* **Records**
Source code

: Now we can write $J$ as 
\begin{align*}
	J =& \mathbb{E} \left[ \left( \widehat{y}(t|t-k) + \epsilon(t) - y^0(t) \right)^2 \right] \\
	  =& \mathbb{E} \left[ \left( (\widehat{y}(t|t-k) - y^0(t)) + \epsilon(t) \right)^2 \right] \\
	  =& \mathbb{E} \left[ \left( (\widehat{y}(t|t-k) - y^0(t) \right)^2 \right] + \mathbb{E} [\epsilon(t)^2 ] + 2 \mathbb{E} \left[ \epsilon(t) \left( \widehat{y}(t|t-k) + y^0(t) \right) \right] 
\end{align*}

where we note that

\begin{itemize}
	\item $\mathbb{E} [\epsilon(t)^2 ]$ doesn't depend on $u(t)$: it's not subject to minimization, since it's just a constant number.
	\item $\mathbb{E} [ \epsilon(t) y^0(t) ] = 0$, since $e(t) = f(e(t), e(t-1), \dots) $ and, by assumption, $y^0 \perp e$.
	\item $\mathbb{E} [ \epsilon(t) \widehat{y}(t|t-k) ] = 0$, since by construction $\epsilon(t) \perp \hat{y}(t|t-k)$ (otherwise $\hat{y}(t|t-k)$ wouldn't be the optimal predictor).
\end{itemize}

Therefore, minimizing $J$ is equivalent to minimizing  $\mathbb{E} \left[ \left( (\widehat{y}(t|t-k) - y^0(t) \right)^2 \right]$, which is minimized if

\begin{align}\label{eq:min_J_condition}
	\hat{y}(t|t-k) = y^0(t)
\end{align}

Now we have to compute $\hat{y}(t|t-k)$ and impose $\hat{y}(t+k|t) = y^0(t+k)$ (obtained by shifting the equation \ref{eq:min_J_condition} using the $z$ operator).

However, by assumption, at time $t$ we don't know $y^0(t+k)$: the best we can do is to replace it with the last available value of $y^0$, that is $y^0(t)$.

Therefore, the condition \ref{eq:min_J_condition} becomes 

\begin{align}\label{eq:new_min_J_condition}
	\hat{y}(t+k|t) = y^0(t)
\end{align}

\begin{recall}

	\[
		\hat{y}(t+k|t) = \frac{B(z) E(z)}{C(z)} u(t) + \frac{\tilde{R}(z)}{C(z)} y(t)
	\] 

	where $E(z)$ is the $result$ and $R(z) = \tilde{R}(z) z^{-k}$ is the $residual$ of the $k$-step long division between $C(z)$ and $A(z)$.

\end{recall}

* **Work to complete**
Copy each line holding "widehat" from the material above.

* **The answer**
	J =& \mathbb{E} \left[ \left( \widehat{y}(t|t-k) + \epsilon(t) - y^0(t) \right)^2 \right] \\
	  =& \mathbb{E} \left[ \left( (\widehat{y}(t|t-k) - y^0(t)) + \epsilon(t) \right)^2 \right] \\
	  =& \mathbb{E} \left[ \left( (\widehat{y}(t|t-k) - y^0(t) \right)^2 \right] + \mathbb{E} [\epsilon(t)^2 ] + 2 \mathbb{E} \left[ \epsilon(t) \left( \widehat{y}(t|t-k) + y^0(t) \right) \right] 
	\item $\mathbb{E} [ \epsilon(t) \widehat{y}(t|t-k) ] = 0$, since by construction $\epsilon(t) \perp \hat{y}(t|t-k)$ (otherwise $\hat{y}(t|t-k)$ wouldn't be the optimal predictor).
Therefore, minimizing $J$ is equivalent to minimizing  $\mathbb{E} \left[ \left( (\widehat{y}(t|t-k) - y^0(t) \right)^2 \right]$, which is minimized if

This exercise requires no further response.